7 Spring/Summer 2020 Fashion Trends To Start Thinking About Now
It doesn't matter if you're the type to stay up until 2 a.m. to watch the livestream of Prada's latest runway, or you're more likely to latently acknowledge what's "in" when it's time to finally plan a seasonal shopping trip. Either way, trends matter. Now that fashion month has wrapped, it's time to take a step back and reassess the bigger picture of which of the fashion trends from the Spring/Summer 2020 runways will actually make their way into your closet six months down the line.
It's worth noting that many looks that appear on the catwalk aren't necessarily meant for consumption. Instead, they suggest a certain energy and direction, which makes its way into the commercial pieces you actually end up adding to your virtual cart or lugging into a dressing room. A ballooning ball gown becomes a bubble-hemmed black-tie look. A tropical print suit on the runway reappears as a blouse or blazer IRL. But, that doesn't take any gravity away from these runway designs. They're the harbingers of the trends that will soon sweep every corner of the industry, from fast fashion retailers all the way to purveyors of haute couture.

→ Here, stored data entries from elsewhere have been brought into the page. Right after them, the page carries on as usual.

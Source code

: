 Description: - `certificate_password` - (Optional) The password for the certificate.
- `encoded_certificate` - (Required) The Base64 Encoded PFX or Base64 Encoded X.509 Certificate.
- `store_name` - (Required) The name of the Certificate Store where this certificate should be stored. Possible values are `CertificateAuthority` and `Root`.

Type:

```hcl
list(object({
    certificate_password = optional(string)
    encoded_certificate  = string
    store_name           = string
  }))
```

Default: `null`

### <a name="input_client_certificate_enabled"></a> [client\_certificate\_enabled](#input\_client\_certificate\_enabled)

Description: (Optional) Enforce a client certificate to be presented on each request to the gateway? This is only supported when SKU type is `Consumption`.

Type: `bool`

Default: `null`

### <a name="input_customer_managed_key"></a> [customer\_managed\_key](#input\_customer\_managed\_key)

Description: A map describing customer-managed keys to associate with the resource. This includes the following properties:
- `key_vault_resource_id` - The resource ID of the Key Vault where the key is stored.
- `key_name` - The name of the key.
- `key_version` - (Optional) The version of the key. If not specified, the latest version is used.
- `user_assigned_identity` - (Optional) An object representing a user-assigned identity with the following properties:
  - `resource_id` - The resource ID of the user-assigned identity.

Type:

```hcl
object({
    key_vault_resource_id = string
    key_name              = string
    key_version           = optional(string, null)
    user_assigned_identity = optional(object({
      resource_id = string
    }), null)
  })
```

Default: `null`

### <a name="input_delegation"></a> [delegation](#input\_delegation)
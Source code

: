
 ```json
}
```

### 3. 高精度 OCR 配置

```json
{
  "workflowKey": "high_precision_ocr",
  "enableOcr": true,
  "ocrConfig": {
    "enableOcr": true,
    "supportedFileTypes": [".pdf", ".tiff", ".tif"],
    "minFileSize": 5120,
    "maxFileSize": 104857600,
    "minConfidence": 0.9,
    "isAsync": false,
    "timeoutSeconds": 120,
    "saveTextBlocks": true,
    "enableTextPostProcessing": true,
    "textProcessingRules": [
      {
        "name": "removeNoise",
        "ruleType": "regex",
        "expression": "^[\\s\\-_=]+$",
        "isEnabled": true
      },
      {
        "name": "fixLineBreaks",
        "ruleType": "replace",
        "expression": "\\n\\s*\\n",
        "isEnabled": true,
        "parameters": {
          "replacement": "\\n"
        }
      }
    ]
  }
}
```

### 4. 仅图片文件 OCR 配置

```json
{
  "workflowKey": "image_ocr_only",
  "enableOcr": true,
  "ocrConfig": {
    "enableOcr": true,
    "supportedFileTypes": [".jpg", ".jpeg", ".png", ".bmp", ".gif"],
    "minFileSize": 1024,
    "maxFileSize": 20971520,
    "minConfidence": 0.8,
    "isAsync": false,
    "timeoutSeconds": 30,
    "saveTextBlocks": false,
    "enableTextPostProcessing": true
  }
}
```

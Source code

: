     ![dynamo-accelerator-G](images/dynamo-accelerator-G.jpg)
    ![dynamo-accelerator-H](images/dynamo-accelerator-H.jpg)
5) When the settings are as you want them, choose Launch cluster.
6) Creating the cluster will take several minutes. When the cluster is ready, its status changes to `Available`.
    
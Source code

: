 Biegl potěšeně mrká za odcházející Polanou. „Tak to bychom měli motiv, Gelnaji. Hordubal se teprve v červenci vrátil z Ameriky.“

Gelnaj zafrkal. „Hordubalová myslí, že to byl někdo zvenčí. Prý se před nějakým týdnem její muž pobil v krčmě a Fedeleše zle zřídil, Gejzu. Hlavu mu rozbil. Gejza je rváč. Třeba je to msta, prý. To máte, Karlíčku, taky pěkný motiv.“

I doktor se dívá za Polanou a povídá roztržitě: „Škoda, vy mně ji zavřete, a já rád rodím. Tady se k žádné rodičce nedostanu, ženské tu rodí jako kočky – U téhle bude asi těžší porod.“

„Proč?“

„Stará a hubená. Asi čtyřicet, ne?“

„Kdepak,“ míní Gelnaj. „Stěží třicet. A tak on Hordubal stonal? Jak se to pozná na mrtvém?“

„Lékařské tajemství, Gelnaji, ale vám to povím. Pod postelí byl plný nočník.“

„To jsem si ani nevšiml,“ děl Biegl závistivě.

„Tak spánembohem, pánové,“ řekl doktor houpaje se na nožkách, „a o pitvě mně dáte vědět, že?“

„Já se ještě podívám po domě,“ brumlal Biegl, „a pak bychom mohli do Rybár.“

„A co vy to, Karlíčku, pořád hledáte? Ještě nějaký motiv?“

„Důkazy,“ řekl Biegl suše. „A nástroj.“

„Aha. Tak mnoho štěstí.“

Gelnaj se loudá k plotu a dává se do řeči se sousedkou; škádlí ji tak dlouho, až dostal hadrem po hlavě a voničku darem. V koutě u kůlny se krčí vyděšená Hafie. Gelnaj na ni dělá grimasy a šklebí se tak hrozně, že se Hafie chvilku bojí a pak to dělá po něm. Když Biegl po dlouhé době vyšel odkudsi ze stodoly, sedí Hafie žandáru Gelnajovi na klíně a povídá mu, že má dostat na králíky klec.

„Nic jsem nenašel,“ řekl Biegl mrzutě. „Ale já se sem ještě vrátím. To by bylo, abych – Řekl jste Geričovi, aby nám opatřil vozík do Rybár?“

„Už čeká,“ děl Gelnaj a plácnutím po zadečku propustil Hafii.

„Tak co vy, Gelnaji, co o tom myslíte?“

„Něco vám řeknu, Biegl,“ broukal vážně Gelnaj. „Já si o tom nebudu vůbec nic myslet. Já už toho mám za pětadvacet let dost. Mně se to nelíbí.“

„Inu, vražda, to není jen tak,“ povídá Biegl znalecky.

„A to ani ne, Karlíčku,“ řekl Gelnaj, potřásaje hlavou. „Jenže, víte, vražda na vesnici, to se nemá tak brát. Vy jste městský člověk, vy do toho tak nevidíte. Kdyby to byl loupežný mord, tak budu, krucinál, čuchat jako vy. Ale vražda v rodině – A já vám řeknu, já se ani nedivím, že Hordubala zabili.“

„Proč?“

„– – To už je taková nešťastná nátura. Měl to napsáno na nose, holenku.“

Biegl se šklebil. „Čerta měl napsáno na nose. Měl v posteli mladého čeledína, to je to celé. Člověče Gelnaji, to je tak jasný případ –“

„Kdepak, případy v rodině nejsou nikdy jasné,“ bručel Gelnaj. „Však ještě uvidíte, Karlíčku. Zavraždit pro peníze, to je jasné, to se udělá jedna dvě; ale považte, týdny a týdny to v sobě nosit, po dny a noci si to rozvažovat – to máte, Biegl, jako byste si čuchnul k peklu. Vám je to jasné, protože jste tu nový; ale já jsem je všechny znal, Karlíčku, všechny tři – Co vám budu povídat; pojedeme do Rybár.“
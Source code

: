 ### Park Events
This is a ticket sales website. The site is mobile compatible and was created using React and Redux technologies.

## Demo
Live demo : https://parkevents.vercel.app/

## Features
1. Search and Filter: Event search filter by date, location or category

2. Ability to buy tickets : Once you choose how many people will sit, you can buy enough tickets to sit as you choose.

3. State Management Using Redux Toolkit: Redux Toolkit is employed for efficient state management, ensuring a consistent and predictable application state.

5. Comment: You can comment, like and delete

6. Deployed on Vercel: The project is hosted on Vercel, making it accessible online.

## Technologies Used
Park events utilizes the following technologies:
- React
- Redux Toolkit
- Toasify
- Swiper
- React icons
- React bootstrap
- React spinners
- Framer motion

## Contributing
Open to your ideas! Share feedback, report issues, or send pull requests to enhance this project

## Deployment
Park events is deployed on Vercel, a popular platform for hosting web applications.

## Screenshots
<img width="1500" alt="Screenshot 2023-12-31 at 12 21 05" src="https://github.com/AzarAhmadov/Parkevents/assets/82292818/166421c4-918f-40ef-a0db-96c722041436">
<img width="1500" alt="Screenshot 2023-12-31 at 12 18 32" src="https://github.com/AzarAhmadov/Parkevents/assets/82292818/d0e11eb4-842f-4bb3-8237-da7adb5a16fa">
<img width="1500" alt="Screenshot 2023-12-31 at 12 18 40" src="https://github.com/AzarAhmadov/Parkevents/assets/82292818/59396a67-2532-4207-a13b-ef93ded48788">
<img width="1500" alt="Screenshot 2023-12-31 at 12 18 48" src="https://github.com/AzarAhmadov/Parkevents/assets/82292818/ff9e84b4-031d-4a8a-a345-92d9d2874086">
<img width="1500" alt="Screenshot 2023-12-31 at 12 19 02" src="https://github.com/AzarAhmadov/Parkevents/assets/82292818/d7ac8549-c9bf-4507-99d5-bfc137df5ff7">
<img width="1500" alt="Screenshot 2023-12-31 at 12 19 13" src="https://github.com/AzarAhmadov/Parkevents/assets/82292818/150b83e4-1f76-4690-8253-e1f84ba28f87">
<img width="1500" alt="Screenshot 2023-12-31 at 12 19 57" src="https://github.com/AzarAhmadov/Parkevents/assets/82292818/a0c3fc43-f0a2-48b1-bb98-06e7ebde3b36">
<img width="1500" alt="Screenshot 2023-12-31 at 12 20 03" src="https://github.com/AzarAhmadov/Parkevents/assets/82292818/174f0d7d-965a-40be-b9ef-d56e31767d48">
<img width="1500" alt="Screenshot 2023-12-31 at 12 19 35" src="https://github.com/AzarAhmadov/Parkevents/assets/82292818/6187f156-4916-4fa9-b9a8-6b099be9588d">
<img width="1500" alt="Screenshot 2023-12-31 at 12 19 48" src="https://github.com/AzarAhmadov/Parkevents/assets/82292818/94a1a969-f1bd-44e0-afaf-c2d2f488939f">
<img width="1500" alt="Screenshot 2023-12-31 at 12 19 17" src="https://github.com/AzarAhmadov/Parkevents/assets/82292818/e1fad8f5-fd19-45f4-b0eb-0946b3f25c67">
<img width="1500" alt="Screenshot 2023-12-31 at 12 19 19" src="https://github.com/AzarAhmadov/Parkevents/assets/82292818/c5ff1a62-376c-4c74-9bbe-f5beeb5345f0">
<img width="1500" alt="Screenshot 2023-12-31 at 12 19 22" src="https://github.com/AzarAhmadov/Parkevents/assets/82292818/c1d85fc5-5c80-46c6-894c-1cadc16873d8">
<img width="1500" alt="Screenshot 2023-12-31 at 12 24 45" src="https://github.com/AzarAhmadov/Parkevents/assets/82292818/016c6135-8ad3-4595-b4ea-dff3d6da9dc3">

Below you'll find seven of these trickle-down trends that you'll want to put on your radar now, and keep your eye on for months to come. Whether you choose to lean into them full-on, or test out pared-down iterations is entirely up to you. Find your Spring/Summer 2020 trend guide below.
All About Orange
Spring is always the prime time to incorporate bold colors into your wardrobe, and while 2019's pistachios, slimes, and mint greens will continue to be a popular sartorial choice, orange is resoundingly 2020's color du jour. Between the soft creamsicle hue and the traffic-cone colors spotted at Bottega Veneta and Prada, you may want to consider embracing a jolt of color into your wardrobe — whether it be head-to-toe tangerine or a more subtle integration.
Elegant, Victorian details take a darker spin for spring. While puffed sleeves and lacy collars remain, floaty, elegant dresses are styled alongside edgy leather and stiff corseting. Sheer lace took a subversive see-through twist at Loewe, and Mugler's cut-out bodysuits balanced tailoring with a certain sensuality.
Already itching to invest in a new suit for spring? The latest iterations swap your standard trousers for shorts instead, offering a sophisticated, yet temperature-friendly alternative heading into next summer. Whether your take leans more toward the Bermuda lengths of Givenchy or short shorts spotted at Michael Kors, one thing is for sure: You'll have ample room to show off your shoes.
Florals for spring are a given, and while this year ushered in 3-D daisies, and painterly roses, it also embraced an outdoorsy alternative. Rainforest prints appeared throughout each city, at Marni and Versace in Milan, and complete with forest creatures at Burberry and Bottega Veneta. For those still committed to florals, Christopher Kane's field print is studded with poppies, but has greenery too. When you set out to shop, consider embracing a wilder side of nature this spring.
A black and white wardrobe doesn't have to be boring. The Spring 2020 runways offered up a number of minimalist looks that while monochromatic, were still visually exciting. Off-White's crisp pieces were dotted with circular cutouts. At Kwaidan Editions, sleek darting took basic tailoring to the next level. Consider embracing this trend by playing with textures and proportions white sticking to a black and white palette.
Designers weren't resigned to drawing from a single decade for sartorial reference this season. The strong shoulders of the '80s, the sleek silhouettes of the '90s, and the prim suiting of the '30s were all present this season. But if one era dominated them all, it was the swinging '70s. Between the three-piece suiting, psychedelic prints, platform heels, and funky accessories, there will be plenty of ways for you to lean into the groove.
Looking for a way to make an entrance this spring? There was no shortage of high-volume gowns on the spring runways, both from brands who have championed the look — Molly Goddard, Carolina Herrera, and Oscar de la Renta to name a few — and brands who don't usually offer such ballooning proportions. Some, like Thom Browne and Loewe, even chose to reveal the caging structures usually underneath such big pieces. The bottom line: Don't be afraid to take up space.